**Description of the task**
Your answer should be every line of the records that contains the word "conformance", copied as it stands.

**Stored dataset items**

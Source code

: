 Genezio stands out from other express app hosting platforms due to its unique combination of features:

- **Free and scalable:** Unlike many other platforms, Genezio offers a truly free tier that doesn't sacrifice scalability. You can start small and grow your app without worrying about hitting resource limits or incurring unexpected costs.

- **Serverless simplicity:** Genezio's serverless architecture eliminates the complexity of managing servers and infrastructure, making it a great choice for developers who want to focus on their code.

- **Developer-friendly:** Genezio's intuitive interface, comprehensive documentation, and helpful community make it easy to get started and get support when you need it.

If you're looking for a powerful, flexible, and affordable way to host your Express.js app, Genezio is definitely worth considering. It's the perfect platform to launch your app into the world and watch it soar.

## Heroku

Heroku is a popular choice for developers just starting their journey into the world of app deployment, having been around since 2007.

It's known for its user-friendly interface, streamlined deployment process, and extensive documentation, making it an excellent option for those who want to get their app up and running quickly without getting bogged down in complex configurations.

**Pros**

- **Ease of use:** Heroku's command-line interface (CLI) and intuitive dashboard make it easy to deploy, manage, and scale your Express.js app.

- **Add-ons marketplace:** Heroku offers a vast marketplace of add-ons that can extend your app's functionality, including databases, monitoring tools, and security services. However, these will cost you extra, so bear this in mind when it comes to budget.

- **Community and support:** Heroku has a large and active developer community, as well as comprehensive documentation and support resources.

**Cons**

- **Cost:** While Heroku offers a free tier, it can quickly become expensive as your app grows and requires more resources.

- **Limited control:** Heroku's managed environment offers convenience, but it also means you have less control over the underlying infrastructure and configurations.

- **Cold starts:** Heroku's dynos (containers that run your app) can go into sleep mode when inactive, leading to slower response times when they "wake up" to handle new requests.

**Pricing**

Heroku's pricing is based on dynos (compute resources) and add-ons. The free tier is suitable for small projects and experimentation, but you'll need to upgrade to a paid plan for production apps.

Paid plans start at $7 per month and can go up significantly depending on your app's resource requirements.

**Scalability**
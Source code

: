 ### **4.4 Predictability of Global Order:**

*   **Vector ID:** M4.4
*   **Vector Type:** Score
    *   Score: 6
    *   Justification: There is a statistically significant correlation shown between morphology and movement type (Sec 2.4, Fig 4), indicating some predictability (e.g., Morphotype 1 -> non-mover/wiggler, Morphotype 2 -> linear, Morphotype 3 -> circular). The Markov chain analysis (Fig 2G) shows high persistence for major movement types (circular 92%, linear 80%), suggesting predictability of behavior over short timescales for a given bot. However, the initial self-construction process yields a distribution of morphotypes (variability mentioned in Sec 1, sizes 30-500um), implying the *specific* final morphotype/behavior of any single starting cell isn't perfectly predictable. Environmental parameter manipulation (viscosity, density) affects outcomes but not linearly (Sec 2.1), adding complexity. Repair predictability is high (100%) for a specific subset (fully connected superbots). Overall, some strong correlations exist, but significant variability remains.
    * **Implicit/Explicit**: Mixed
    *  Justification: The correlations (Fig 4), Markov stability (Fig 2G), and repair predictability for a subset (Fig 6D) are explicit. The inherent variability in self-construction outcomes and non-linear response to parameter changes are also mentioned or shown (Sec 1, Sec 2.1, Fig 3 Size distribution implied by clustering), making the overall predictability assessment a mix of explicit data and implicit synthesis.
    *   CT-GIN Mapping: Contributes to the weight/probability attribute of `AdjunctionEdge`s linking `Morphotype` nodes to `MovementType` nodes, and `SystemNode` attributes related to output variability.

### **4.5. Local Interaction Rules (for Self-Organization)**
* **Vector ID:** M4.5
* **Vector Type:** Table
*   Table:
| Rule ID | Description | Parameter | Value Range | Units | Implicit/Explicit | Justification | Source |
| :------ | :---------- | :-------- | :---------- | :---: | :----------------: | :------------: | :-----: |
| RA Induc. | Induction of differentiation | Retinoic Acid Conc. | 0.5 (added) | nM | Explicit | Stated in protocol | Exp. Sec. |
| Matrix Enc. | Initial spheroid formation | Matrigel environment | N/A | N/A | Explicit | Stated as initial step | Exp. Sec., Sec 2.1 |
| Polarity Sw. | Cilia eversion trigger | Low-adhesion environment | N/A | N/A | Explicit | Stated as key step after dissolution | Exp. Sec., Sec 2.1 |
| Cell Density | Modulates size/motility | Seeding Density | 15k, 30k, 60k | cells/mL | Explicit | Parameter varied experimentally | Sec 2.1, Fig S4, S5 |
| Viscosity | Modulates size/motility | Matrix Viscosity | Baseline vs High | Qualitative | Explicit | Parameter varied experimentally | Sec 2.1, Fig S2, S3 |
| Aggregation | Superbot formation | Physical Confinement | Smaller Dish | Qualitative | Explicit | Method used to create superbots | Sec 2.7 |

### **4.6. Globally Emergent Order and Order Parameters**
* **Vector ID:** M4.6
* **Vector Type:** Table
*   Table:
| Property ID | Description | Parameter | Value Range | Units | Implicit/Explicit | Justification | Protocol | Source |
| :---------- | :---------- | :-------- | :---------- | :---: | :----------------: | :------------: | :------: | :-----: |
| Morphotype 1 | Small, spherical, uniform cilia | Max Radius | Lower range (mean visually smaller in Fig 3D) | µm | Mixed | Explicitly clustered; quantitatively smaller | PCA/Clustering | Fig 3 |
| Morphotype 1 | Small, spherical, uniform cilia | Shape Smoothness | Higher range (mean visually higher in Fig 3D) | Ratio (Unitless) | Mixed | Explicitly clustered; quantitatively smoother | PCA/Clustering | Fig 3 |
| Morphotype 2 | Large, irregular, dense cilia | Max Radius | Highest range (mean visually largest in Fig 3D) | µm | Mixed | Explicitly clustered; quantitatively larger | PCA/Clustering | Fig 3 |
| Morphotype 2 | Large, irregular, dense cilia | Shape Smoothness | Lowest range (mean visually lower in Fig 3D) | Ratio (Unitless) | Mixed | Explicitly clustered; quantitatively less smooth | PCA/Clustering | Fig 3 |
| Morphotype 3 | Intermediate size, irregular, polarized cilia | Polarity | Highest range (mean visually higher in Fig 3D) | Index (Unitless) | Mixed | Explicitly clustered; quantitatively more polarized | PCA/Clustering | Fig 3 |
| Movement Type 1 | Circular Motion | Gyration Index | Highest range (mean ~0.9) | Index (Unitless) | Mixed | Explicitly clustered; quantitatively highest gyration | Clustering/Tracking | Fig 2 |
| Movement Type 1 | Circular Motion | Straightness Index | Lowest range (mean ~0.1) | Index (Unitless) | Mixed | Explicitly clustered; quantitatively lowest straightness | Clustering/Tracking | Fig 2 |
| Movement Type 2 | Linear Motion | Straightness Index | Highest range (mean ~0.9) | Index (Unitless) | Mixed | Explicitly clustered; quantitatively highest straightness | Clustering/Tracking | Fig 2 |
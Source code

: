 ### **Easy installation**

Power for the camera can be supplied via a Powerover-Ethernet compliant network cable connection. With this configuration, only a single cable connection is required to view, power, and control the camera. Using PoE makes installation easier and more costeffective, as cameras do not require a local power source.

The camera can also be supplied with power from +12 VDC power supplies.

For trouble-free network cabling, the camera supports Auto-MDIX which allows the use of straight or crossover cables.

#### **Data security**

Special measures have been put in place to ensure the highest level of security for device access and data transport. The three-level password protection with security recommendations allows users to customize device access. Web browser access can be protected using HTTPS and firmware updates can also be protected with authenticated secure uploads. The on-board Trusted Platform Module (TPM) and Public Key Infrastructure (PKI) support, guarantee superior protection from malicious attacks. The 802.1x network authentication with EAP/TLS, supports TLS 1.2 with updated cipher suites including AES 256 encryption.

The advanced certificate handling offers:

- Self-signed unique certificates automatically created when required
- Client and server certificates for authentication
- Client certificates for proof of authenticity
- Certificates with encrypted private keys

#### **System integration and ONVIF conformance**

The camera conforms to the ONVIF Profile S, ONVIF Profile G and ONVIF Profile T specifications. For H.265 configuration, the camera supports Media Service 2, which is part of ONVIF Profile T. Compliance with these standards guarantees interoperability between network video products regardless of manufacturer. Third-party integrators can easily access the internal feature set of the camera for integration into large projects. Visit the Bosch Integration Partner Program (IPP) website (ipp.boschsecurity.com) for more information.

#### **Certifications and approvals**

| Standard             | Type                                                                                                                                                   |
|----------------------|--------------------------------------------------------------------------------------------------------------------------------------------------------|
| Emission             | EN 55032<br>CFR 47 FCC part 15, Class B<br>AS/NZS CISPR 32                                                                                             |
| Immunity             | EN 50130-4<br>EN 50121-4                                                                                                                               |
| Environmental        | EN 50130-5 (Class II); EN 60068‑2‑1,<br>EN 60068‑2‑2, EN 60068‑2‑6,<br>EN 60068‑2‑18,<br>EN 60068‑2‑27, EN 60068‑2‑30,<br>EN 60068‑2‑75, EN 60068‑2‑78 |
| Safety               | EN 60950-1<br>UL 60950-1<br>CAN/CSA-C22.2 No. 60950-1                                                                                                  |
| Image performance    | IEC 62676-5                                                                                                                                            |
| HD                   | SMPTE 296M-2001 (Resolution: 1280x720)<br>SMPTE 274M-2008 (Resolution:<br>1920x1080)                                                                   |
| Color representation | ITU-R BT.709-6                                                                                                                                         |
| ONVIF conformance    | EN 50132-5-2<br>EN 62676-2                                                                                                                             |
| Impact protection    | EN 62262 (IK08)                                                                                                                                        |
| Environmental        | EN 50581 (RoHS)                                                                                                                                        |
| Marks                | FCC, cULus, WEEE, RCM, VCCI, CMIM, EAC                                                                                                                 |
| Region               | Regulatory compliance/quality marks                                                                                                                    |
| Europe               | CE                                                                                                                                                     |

**Output of the exercise**
#### **System integration and ONVIF conformance**
| ONVIF conformance    | EN 50132-5-2<br>EN 62676-2                                                                                                                             |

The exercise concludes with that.